# (How) is a single photon polarized?

What quantum mechanical property of the photon determines its polarization?
Can a single photon be unpolarized?
Can a single photon be linear polarized?
Can a single photon be circular polarized?
Can a single photon's polarization be changed?

Can classical and quantum mechanical polarization of an electromagnetic wave/photon coexist?

Richard

Related Quantum Physics News on Phys.org
Photons are bosons and have spin $$\pm$$ 1, corresponding to two different circular polarization modes.

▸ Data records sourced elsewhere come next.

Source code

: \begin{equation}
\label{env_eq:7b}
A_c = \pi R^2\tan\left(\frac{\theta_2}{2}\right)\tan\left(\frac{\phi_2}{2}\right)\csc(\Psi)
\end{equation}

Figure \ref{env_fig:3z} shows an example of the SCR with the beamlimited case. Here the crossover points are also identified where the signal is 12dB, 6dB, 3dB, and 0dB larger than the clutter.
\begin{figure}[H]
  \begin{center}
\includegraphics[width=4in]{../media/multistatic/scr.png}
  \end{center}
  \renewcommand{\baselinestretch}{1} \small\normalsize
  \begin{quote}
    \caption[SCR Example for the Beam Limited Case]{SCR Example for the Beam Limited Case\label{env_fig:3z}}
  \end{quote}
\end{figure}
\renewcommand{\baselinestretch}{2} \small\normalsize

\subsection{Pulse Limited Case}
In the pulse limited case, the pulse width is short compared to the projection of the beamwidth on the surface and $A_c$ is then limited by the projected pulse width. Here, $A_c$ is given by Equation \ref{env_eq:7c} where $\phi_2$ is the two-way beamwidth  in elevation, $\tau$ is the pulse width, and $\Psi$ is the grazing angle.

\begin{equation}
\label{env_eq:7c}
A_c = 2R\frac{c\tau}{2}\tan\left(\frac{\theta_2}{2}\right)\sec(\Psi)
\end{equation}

One photon has one of these two, and other modes of polarization are achieved by superposition of more photons.

dextercioby
Homework Helper
Actually the spin quantum number of a photon is 1 and +/- 1 is the helicity (helicity quantum numbers).

Does the spin quantum number or the helicity quantum number of the photon correspond to the classical concept of electromagnetic wave polarization?

Ok let me just writ it out it's simplest this way
The free electromagnetic potential is given by:

$$a^\mu (x) = (2\pi )^{ - 3/2} \int {\frac{{d^3 p}} {{\sqrt {2p^0 } }}} \sum\limits_\sigma {\left[ {e^{ip \cdot x} e^\mu ({\mathbf{p}},\sigma )a({\mathbf{p}},\sigma ) + e^{ - p \cdot x} e^{\mu *} ({\mathbf{p}},\sigma )a^\dag ({\mathbf{p}},\sigma )} \right]}$$

Now, $$e^\mu ({\mathbf{p}},\sigma )$$ that represents the direction of the field is called a polarization vector.
$$\sigma$$ the helicity can be thought of as in which direction the polarization vector is rotating clockwise or counterclockwise.

This very similar to the classical situation.

Classically for a single monochromatic plane wave, if you pick your coordinates properly, the wave can be written in the general form:

$${\mathbf{A}} = B\cos (kz - \omega t){\mathbf{x}} \pm C\sin (kz - \omega t){\mathbf{y}}$$ where B and C are the polarizations of the wave, elliptical in general, and the $$\pm$$ symbol represents the helicities which just determine the direction of rotation of the polarized wave.